Work to be completed>
Give back exactly the lines of the material below, starting with the line with "Describe si el" and going on through the line with "Adminisrador* **Rony Zagursky**.".

Records for the exercise>
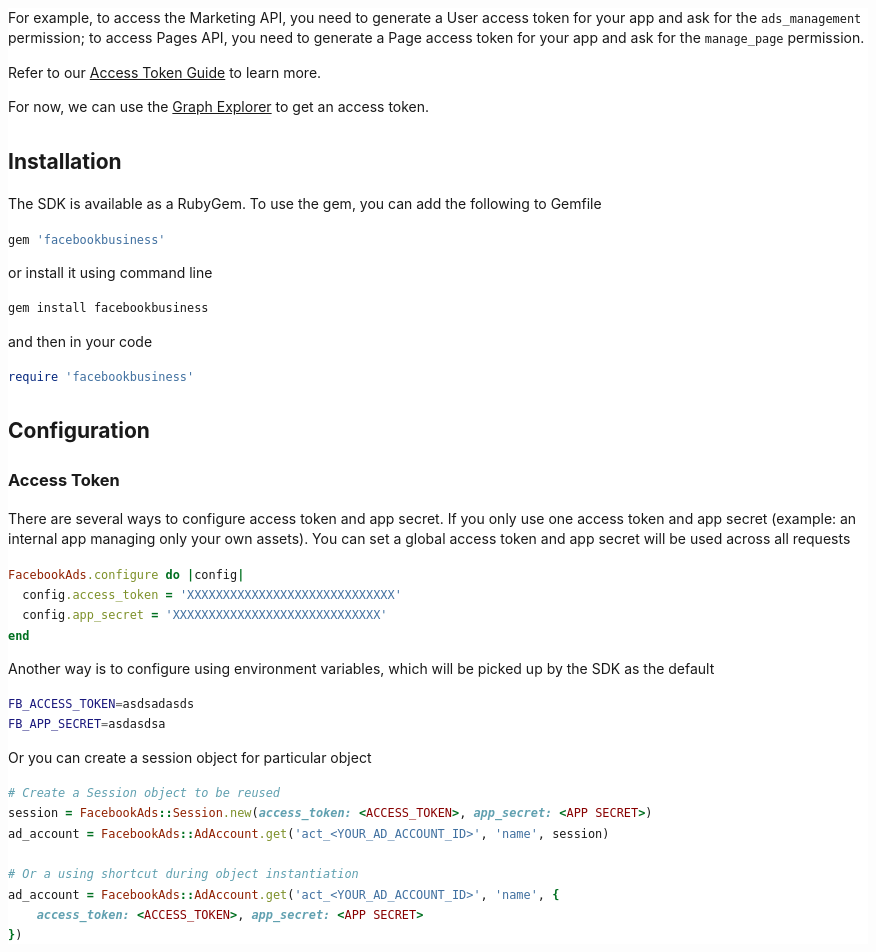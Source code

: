 For example, to access the Marketing API, you need to generate a User access token
for your app and ask for the ``ads_management`` permission; to access Pages API,
you need to generate a Page access token for your app and ask for the ``manage_page`` permission.

Refer to our
<a href="https://developers.facebook.com/docs/facebook-login/access-tokens" target="_blank">
Access Token Guide</a> to learn more.

For now, we can use the
<a href="https://developers.facebook.com/tools/explorer" target="_blank">Graph Explorer</a>
to get an access token.

## Installation
The SDK is available as a RubyGem. To use the gem, you can add the following to Gemfile

```ruby
gem 'facebookbusiness'
```

or install it using command line

```bash
gem install facebookbusiness
```

and then in your code

```ruby
require 'facebookbusiness'
```


## Configuration
### Access Token
There are several ways to configure access token and app secret. If you only use one access token and app secret (example: an internal app managing only your own assets). You can set a global access token and app secret will be used across all requests

```ruby
FacebookAds.configure do |config|
  config.access_token = 'XXXXXXXXXXXXXXXXXXXXXXXXXXXXX'
  config.app_secret = 'XXXXXXXXXXXXXXXXXXXXXXXXXXXXX'
end
```

Another way is to configure using environment variables, which will be picked up by the SDK as the default

```bash
FB_ACCESS_TOKEN=asdsadasds
FB_APP_SECRET=asdasdsa
```

Or you can create a session object for particular object

```ruby
# Create a Session object to be reused
session = FacebookAds::Session.new(access_token: <ACCESS_TOKEN>, app_secret: <APP SECRET>)
ad_account = FacebookAds::AdAccount.get('act_<YOUR_AD_ACCOUNT_ID>', 'name', session)

# Or a using shortcut during object instantiation
ad_account = FacebookAds::AdAccount.get('act_<YOUR_AD_ACCOUNT_ID>', 'name', {
    access_token: <ACCESS_TOKEN>, app_secret: <APP SECRET>
})
```
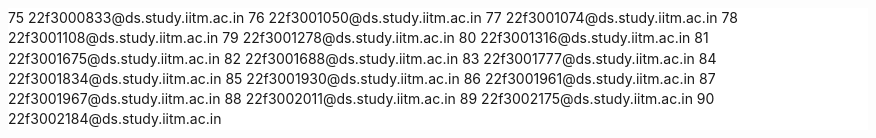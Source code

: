   </tr>
  <tr>
  <td>75</td>
  <td>22f3000833@ds.study.iitm.ac.in</td>
  </tr>
  <tr>
  <td>76</td>
  <td>22f3001050@ds.study.iitm.ac.in</td>
  </tr>
  <tr>
  <td>77</td>
  <td>22f3001074@ds.study.iitm.ac.in</td>
  </tr>
  <tr>
  <td>78</td>
  <td>22f3001108@ds.study.iitm.ac.in</td>
  </tr>
  <tr>
  <td>79</td>
  <td>22f3001278@ds.study.iitm.ac.in</td>
  </tr>
  <tr>
  <td>80</td>
  <td>22f3001316@ds.study.iitm.ac.in</td>
  </tr>
  <tr>
  <td>81</td>
  <td>22f3001675@ds.study.iitm.ac.in</td>
  </tr>
  <tr>
  <td>82</td>
  <td>22f3001688@ds.study.iitm.ac.in</td>
  </tr>
  <tr>
  <td>83</td>
  <td>22f3001777@ds.study.iitm.ac.in</td>
  </tr>
  <tr>
  <td>84</td>
  <td>22f3001834@ds.study.iitm.ac.in</td>
  </tr>
  <tr>
  <td>85</td>
  <td>22f3001930@ds.study.iitm.ac.in</td>
  </tr>
  <tr>
  <td>86</td>
  <td>22f3001961@ds.study.iitm.ac.in</td>
  </tr>
  <tr>
  <td>87</td>
  <td>22f3001967@ds.study.iitm.ac.in</td>
  </tr>
  <tr>
  <td>88</td>
  <td>22f3002011@ds.study.iitm.ac.in</td>
  </tr>
  <tr>
  <td>89</td>
  <td>22f3002175@ds.study.iitm.ac.in</td>
  </tr>
  <tr>
  <td>90</td>
  <td>22f3002184@ds.study.iitm.ac.in</td>
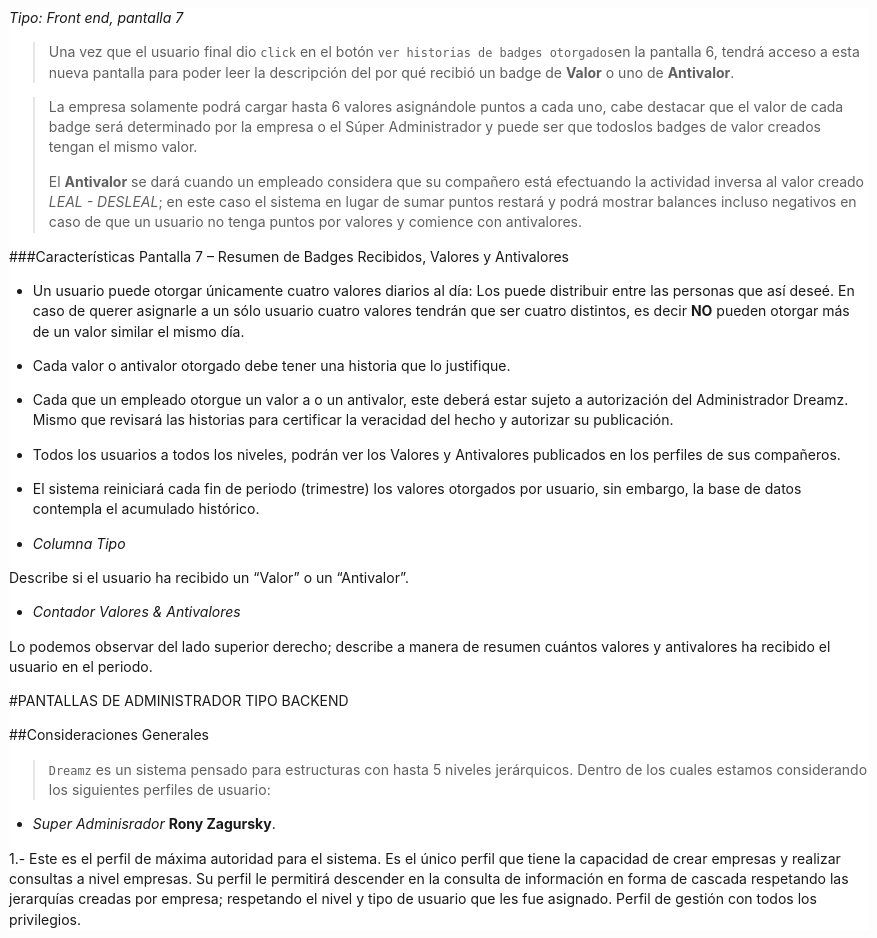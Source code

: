 *Tipo: Front end, pantalla 7*

>Una vez que el usuario final dio `click` en el botón `ver historias de badges otorgados`en la pantalla 6, tendrá acceso a esta nueva pantalla para poder leer la descripción del por qué recibió un badge de **Valor** o uno de **Antivalor**.
 
> La empresa solamente podrá cargar hasta 6 valores asignándole puntos a cada uno, cabe destacar que el valor de cada badge será determinado por la empresa o el Súper Administrador y puede ser que todoslos badges de valor creados tengan el mismo valor.
> 
>  El  **Antivalor** se dará cuando un empleado considera que su compañero está efectuando la actividad inversa al valor creado *LEAL - DESLEAL*; en este caso el sistema en lugar de sumar puntos restará y podrá mostrar balances incluso negativos en caso de que un usuario no tenga puntos por valores y comience con antivalores.

 
###Características Pantalla 7 – Resumen de Badges Recibidos, Valores y Antivalores

+ Un usuario puede otorgar únicamente cuatro valores diarios al día: Los puede distribuir entre las personas que así deseé. En caso de querer asignarle a un sólo usuario cuatro valores tendrán que ser cuatro distintos, es decir **NO** pueden otorgar más de un valor similar el mismo día. 
 
+ Cada valor o antivalor otorgado debe tener una historia que lo justifique.

+ Cada que un empleado otorgue un valor a o un antivalor, este deberá estar sujeto a autorización del Administrador Dreamz. Mismo que revisará las historias para certificar la veracidad del hecho y autorizar su publicación. 

+ Todos los usuarios a todos los niveles, podrán ver los Valores y Antivalores publicados en los perfiles de sus compañeros.


+ El sistema reiniciará cada fin de periodo (trimestre) los valores otorgados por usuario, sin embargo, la base de datos contempla el acumulado histórico. 

+ *Columna Tipo* 

Describe si el usuario ha recibido un “Valor” o un “Antivalor”.
 
+  *Contador Valores & Antivalores* 

 Lo podemos observar del lado superior derecho; describe a manera de resumen cuántos valores y antivalores ha recibido el usuario en el periodo.





#PANTALLAS DE ADMINISTRADOR TIPO BACKEND



##Consideraciones Generales
>`Dreamz` es un sistema pensado para estructuras con hasta 5 niveles jerárquicos. Dentro de los cuales estamos considerando los siguientes perfiles de usuario:


+ *Super Adminisrador* **Rony Zagursky**.
 

1.- Este es el perfil de máxima autoridad para el sistema. Es el único perfil que tiene la capacidad de crear empresas y realizar consultas a nivel empresas. Su perfil le permitirá descender en la consulta de información en forma de cascada respetando las jerarquías creadas por empresa; respetando el nivel y tipo de usuario que les fue asignado. Perfil de gestión con todos los privilegios.
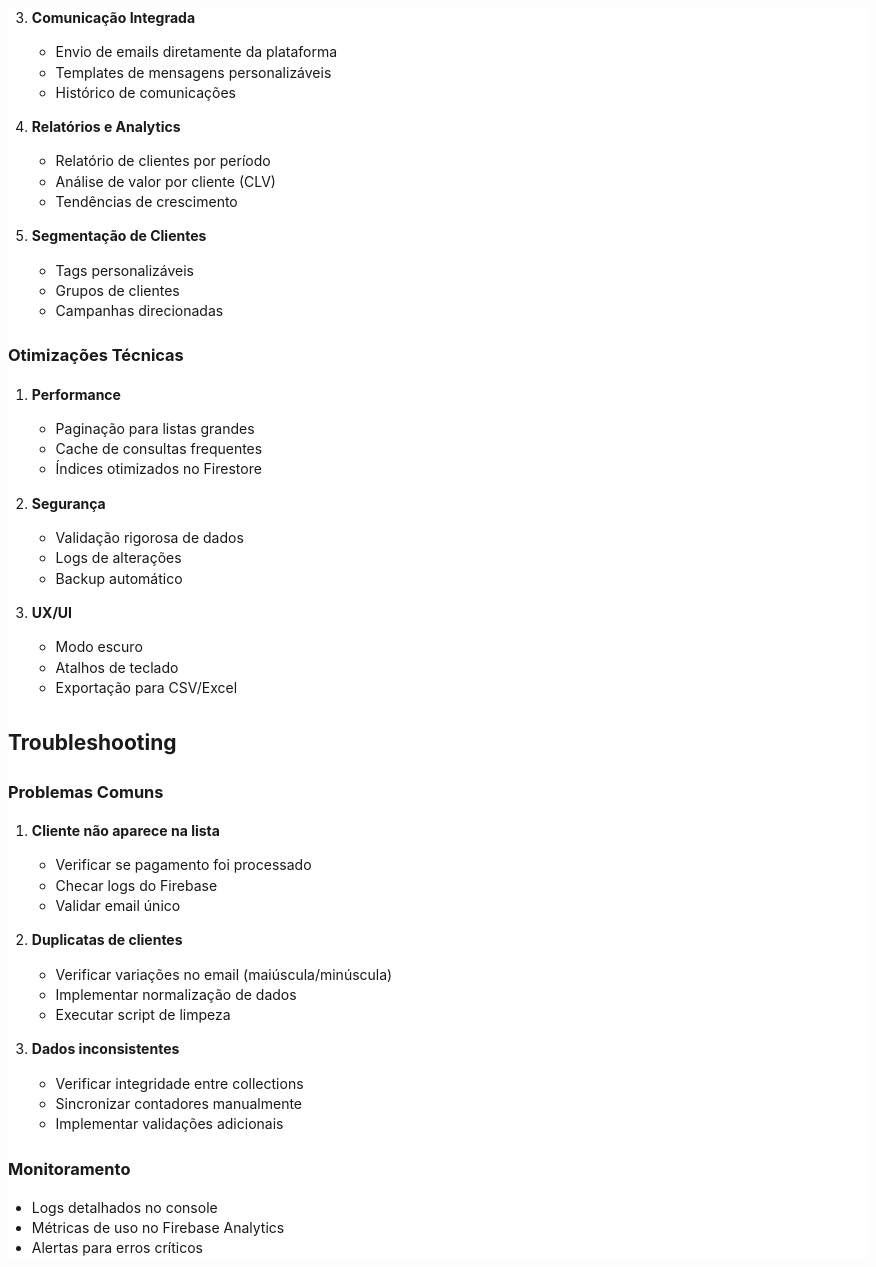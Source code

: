 3. **Comunicação Integrada**
   - Envio de emails diretamente da plataforma
   - Templates de mensagens personalizáveis
   - Histórico de comunicações

4. **Relatórios e Analytics**
   - Relatório de clientes por período
   - Análise de valor por cliente (CLV)
   - Tendências de crescimento

5. **Segmentação de Clientes**
   - Tags personalizáveis
   - Grupos de clientes
   - Campanhas direcionadas

### Otimizações Técnicas

1. **Performance**
   - Paginação para listas grandes
   - Cache de consultas frequentes
   - Índices otimizados no Firestore

2. **Segurança**
   - Validação rigorosa de dados
   - Logs de alterações
   - Backup automático

3. **UX/UI**
   - Modo escuro
   - Atalhos de teclado
   - Exportação para CSV/Excel

## Troubleshooting

### Problemas Comuns

1. **Cliente não aparece na lista**
   - Verificar se pagamento foi processado
   - Checar logs do Firebase
   - Validar email único

2. **Duplicatas de clientes**
   - Verificar variações no email (maiúscula/minúscula)
   - Implementar normalização de dados
   - Executar script de limpeza

3. **Dados inconsistentes**
   - Verificar integridade entre collections
   - Sincronizar contadores manualmente
   - Implementar validações adicionais

### Monitoramento

- Logs detalhados no console
- Métricas de uso no Firebase Analytics
- Alertas para erros críticos
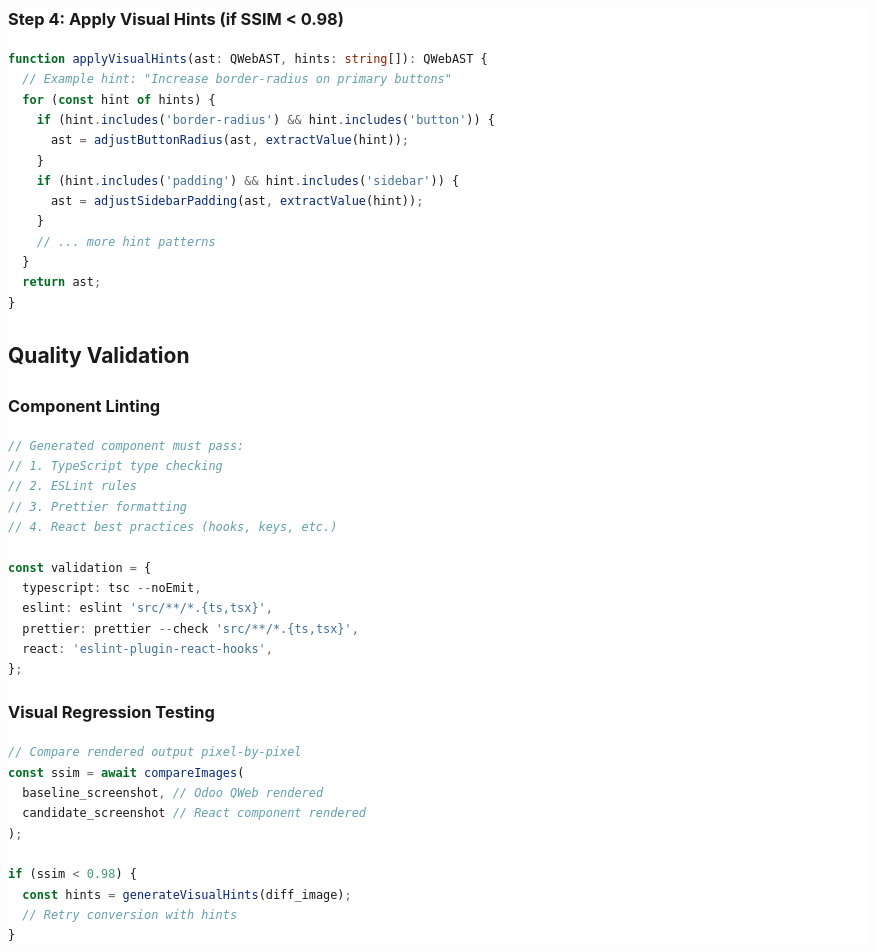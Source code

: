 ### Step 4: Apply Visual Hints (if SSIM < 0.98)

```typescript
function applyVisualHints(ast: QWebAST, hints: string[]): QWebAST {
  // Example hint: "Increase border-radius on primary buttons"
  for (const hint of hints) {
    if (hint.includes('border-radius') && hint.includes('button')) {
      ast = adjustButtonRadius(ast, extractValue(hint));
    }
    if (hint.includes('padding') && hint.includes('sidebar')) {
      ast = adjustSidebarPadding(ast, extractValue(hint));
    }
    // ... more hint patterns
  }
  return ast;
}
```

## Quality Validation

### Component Linting

```typescript
// Generated component must pass:
// 1. TypeScript type checking
// 2. ESLint rules
// 3. Prettier formatting
// 4. React best practices (hooks, keys, etc.)

const validation = {
  typescript: tsc --noEmit,
  eslint: eslint 'src/**/*.{ts,tsx}',
  prettier: prettier --check 'src/**/*.{ts,tsx}',
  react: 'eslint-plugin-react-hooks',
};
```

### Visual Regression Testing

```typescript
// Compare rendered output pixel-by-pixel
const ssim = await compareImages(
  baseline_screenshot, // Odoo QWeb rendered
  candidate_screenshot // React component rendered
);

if (ssim < 0.98) {
  const hints = generateVisualHints(diff_image);
  // Retry conversion with hints
}
```
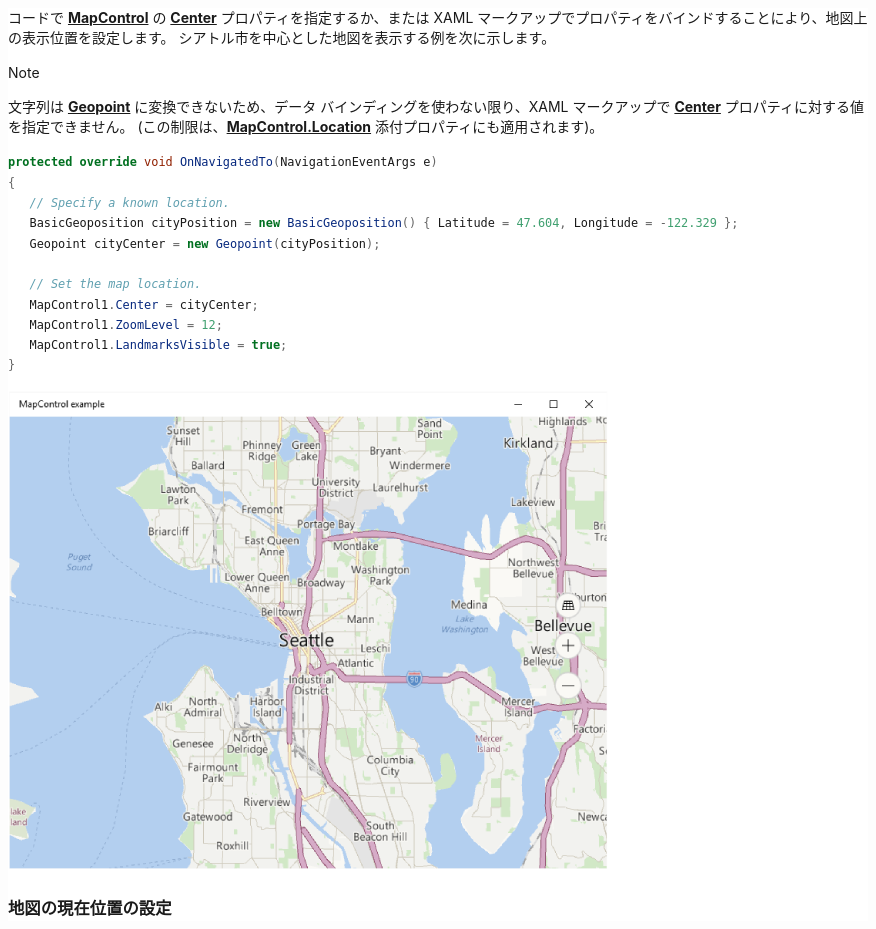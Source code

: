 コードで [**MapControl**](https://msdn.microsoft.com/library/windows/apps/dn637004) の [**Center**](https://msdn.microsoft.com/library/windows/apps/dn637005) プロパティを指定するか、または XAML マークアップでプロパティをバインドすることにより、地図上の表示位置を設定します。 シアトル市を中心とした地図を表示する例を次に示します。

> [!NOTE]
> 文字列は [**Geopoint**](https://msdn.microsoft.com/library/windows/apps/dn263675) に変換できないため、データ バインディングを使わない限り、XAML マークアップで [**Center**](https://msdn.microsoft.com/library/windows/apps/dn637005) プロパティに対する値を指定できません。 (この制限は、[**MapControl.Location**](https://msdn.microsoft.com/library/windows/apps/dn653264) 添付プロパティにも適用されます)。

 
```csharp
protected override void OnNavigatedTo(NavigationEventArgs e)
{
   // Specify a known location.
   BasicGeoposition cityPosition = new BasicGeoposition() { Latitude = 47.604, Longitude = -122.329 };
   Geopoint cityCenter = new Geopoint(cityPosition);

   // Set the map location.
   MapControl1.Center = cityCenter;
   MapControl1.ZoomLevel = 12;
   MapControl1.LandmarksVisible = true;
}
```

![マップ コントロールの例。](images/displaymapsexample1.png)

### <a name="set-the-current-location-of-the-map"></a>地図の現在位置の設定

Result of this exercise>
Describe si el usuario ha recibido un “Valor” o un “Antivalor”.
 
+  *Contador Valores & Antivalores* 

 Lo podemos observar del lado superior derecho; describe a manera de resumen cuántos valores y antivalores ha recibido el usuario en el periodo.





#PANTALLAS DE ADMINISTRADOR TIPO BACKEND



##Consideraciones Generales
>`Dreamz` es un sistema pensado para estructuras con hasta 5 niveles jerárquicos. Dentro de los cuales estamos considerando los siguientes perfiles de usuario:


+ *Super Adminisrador* **Rony Zagursky**.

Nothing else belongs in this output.